Domingo, 25 de Fevereiro de 2018
ISSN 1519-7670 - Ano 19 - nº975

VOZ DOS OUVIDORES > TV CULTURA

Ernesto Rodrigues

16/09/2008 na edição 503

(Programa Planeta Turismo)

No último dia 1º de setembro, na coluna sob o título ‘Ligações Comerciais’, tratei de queixas relacionadas à possibilidade de comercialização de pacotes turísticos a partir da interação do telespectador com o programa Planeta Turismo.

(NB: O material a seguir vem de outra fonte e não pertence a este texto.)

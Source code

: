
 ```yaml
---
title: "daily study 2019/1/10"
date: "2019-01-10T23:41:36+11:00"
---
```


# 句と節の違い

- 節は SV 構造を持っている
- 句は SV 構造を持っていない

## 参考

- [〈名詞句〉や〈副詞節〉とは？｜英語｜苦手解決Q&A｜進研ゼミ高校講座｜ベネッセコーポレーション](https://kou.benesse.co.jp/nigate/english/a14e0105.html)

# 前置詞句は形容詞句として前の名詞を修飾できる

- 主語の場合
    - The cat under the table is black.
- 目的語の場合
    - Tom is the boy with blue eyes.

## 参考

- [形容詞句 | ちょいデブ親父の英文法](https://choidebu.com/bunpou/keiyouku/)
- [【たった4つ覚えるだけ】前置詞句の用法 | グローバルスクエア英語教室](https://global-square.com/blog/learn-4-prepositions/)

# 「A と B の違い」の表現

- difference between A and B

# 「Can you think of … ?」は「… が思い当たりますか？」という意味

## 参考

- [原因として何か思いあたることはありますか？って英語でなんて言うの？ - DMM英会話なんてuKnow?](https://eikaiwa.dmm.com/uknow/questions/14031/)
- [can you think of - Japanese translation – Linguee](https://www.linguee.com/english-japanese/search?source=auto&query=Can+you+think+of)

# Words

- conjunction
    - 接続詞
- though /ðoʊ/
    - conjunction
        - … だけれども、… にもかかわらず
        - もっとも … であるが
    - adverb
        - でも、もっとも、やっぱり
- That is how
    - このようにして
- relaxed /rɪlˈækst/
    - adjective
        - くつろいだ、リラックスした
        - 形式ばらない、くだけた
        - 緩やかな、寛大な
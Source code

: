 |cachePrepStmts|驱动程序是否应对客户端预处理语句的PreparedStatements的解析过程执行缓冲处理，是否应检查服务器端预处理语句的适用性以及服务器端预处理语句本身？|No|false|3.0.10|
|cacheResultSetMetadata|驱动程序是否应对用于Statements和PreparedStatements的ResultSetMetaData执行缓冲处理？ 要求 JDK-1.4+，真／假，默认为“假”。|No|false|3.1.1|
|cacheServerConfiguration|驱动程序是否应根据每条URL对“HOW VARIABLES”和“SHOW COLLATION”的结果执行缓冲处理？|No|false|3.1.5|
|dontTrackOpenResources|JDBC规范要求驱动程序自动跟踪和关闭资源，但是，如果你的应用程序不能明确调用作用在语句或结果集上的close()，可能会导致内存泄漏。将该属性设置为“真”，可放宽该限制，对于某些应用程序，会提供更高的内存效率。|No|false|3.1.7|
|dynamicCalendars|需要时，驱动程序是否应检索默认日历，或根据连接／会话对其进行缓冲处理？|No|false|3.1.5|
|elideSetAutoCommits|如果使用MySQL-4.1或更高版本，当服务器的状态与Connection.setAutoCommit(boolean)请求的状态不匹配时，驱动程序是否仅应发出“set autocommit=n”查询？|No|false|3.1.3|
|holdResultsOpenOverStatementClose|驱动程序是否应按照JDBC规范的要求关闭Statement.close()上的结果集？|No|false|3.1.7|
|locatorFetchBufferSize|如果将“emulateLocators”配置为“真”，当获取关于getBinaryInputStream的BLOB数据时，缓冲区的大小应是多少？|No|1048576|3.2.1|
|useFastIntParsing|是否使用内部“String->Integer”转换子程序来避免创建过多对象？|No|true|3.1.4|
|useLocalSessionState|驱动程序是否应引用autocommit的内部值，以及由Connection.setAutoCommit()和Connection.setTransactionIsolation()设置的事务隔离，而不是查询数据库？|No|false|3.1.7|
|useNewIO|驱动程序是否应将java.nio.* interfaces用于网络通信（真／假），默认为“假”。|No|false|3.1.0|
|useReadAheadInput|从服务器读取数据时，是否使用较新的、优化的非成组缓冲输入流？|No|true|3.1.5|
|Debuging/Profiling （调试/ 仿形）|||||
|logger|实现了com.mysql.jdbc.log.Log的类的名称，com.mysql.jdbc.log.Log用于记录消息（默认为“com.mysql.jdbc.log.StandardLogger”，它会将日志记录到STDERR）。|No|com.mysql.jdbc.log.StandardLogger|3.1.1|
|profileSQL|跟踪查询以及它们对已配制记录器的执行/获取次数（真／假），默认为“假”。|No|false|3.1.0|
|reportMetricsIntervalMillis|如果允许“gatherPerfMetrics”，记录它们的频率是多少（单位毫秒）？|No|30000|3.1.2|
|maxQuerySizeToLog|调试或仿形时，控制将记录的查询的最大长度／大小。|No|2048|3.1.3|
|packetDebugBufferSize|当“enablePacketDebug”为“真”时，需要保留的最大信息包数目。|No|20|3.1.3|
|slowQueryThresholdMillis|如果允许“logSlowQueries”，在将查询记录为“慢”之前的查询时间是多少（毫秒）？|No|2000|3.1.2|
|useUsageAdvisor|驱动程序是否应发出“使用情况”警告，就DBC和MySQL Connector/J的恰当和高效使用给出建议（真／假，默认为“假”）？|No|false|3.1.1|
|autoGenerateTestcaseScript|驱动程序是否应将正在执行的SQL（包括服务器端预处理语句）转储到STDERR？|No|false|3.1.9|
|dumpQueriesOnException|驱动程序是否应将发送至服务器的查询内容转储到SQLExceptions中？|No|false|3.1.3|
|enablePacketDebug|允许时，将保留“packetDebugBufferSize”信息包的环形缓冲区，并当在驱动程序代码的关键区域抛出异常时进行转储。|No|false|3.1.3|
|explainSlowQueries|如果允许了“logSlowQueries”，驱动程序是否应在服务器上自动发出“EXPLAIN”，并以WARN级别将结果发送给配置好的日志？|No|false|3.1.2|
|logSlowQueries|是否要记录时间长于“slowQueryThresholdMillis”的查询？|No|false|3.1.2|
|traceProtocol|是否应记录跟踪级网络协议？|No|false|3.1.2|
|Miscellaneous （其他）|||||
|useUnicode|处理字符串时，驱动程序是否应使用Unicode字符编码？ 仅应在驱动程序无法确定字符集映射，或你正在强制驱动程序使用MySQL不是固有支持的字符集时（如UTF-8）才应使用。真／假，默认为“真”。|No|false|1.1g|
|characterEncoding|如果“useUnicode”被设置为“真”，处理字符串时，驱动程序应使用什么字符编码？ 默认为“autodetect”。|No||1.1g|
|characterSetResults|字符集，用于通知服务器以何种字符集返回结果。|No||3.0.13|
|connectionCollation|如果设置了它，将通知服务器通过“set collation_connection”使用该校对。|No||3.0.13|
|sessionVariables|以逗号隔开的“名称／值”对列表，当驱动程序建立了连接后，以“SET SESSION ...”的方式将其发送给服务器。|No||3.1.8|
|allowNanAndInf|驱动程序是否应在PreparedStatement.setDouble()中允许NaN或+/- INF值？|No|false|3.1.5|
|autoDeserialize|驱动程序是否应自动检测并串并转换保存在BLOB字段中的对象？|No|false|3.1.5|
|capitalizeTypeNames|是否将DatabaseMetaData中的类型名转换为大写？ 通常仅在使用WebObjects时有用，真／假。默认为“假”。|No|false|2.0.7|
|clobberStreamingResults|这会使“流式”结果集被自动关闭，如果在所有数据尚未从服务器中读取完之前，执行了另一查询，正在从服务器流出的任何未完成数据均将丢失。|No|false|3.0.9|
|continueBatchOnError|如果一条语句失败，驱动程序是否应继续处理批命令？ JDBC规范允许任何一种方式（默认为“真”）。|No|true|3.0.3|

Na coluna, manifestei a opinião de que, à luz dos estatutos da Fundação Padre Anchieta, não se tratava de apenas retirar da tela o endereço de um site onde não se sabe direito onde termina o conteúdo editorial de turismo e onde começa a venda de pacotes de viagem.

Defendi também a necessidade de a TV Cultura zelar e agir para que a pauta do Planeta Turismo e a responsabilidade editorial por esse espaço da grade não tenham qualquer relação de dependência, explícita ou dissimulada, com negócios de qualquer natureza ‘linkados’ ao que se exibe no programa.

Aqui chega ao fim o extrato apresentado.